Your job is to transcribe the material exactly, every line included.

■ RECORDS SUPPLIED
Segment Open
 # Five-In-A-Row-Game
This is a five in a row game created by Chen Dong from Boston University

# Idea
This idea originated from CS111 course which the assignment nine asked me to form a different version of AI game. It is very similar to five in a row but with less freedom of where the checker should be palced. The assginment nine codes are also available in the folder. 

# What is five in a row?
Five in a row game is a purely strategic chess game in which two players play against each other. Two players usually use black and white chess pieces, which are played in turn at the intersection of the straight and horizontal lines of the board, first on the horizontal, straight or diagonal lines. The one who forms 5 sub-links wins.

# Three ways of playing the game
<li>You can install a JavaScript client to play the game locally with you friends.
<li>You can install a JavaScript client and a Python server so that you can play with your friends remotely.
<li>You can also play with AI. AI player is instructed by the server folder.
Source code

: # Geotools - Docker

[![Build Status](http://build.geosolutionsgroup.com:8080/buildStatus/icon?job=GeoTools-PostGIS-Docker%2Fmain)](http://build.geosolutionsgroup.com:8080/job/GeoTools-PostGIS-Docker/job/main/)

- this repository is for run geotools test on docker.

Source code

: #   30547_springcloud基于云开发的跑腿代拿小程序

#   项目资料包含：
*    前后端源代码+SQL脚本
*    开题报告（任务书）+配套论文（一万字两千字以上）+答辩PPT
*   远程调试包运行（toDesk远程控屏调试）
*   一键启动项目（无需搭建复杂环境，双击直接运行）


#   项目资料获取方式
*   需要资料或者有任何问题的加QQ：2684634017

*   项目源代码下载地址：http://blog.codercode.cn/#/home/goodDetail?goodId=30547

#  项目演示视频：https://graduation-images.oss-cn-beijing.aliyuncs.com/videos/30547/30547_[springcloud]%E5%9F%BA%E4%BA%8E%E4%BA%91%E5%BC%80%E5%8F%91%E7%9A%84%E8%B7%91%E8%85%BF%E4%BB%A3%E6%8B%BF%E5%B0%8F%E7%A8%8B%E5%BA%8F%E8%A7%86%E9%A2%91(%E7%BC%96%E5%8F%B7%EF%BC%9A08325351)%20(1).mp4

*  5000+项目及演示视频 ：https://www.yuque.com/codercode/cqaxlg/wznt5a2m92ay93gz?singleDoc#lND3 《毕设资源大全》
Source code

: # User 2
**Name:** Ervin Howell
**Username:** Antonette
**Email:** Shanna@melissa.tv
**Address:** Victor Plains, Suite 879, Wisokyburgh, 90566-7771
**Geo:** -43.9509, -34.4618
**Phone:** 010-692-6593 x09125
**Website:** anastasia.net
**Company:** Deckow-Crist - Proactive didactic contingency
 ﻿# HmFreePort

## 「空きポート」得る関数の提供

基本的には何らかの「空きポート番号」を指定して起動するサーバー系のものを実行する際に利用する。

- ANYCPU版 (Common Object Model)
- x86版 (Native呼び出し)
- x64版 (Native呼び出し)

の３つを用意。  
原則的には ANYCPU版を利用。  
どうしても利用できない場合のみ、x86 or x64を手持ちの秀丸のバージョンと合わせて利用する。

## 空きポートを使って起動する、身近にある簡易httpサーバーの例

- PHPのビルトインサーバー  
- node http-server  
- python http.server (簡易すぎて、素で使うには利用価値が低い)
Segment Closed
■ SOLUTION TO THIS EXERCISE
 # Five-In-A-Row-Game
This is a five in a row game created by Chen Dong from Boston University

# Idea
This idea originated from CS111 course which the assignment nine asked me to form a different version of AI game. It is very similar to five in a row but with less freedom of where the checker should be palced. The assginment nine codes are also available in the folder. 

# What is five in a row?
Five in a row game is a purely strategic chess game in which two players play against each other. Two players usually use black and white chess pieces, which are played in turn at the intersection of the straight and horizontal lines of the board, first on the horizontal, straight or diagonal lines. The one who forms 5 sub-links wins.

# Three ways of playing the game
<li>You can install a JavaScript client to play the game locally with you friends.
<li>You can install a JavaScript client and a Python server so that you can play with your friends remotely.
<li>You can also play with AI. AI player is instructed by the server folder.
Source code

: # Geotools - Docker

[![Build Status](http://build.geosolutionsgroup.com:8080/buildStatus/icon?job=GeoTools-PostGIS-Docker%2Fmain)](http://build.geosolutionsgroup.com:8080/job/GeoTools-PostGIS-Docker/job/main/)

- this repository is for run geotools test on docker.

Source code

: #   30547_springcloud基于云开发的跑腿代拿小程序

#   项目资料包含：
*    前后端源代码+SQL脚本
*    开题报告（任务书）+配套论文（一万字两千字以上）+答辩PPT
*   远程调试包运行（toDesk远程控屏调试）
*   一键启动项目（无需搭建复杂环境，双击直接运行）


#   项目资料获取方式
*   需要资料或者有任何问题的加QQ：2684634017

*   项目源代码下载地址：http://blog.codercode.cn/#/home/goodDetail?goodId=30547

#  项目演示视频：https://graduation-images.oss-cn-beijing.aliyuncs.com/videos/30547/30547_[springcloud]%E5%9F%BA%E4%BA%8E%E4%BA%91%E5%BC%80%E5%8F%91%E7%9A%84%E8%B7%91%E8%85%BF%E4%BB%A3%E6%8B%BF%E5%B0%8F%E7%A8%8B%E5%BA%8F%E8%A7%86%E9%A2%91(%E7%BC%96%E5%8F%B7%EF%BC%9A08325351)%20(1).mp4

*  5000+项目及演示视频 ：https://www.yuque.com/codercode/cqaxlg/wznt5a2m92ay93gz?singleDoc#lND3 《毕设资源大全》
Source code

: # User 2
**Name:** Ervin Howell
**Username:** Antonette
**Email:** Shanna@melissa.tv
**Address:** Victor Plains, Suite 879, Wisokyburgh, 90566-7771
**Geo:** -43.9509, -34.4618
**Phone:** 010-692-6593 x09125
**Website:** anastasia.net
**Company:** Deckow-Crist - Proactive didactic contingency
 ﻿# HmFreePort

## 「空きポート」得る関数の提供

基本的には何らかの「空きポート番号」を指定して起動するサーバー系のものを実行する際に利用する。

- ANYCPU版 (Common Object Model)
- x86版 (Native呼び出し)
- x64版 (Native呼び出し)

の３つを用意。  
原則的には ANYCPU版を利用。  
どうしても利用できない場合のみ、x86 or x64を手持ちの秀丸のバージョンと合わせて利用する。

## 空きポートを使って起動する、身近にある簡易httpサーバーの例

- PHPのビルトインサーバー  
- node http-server  
- python http.server (簡易すぎて、素で使うには利用価値が低い)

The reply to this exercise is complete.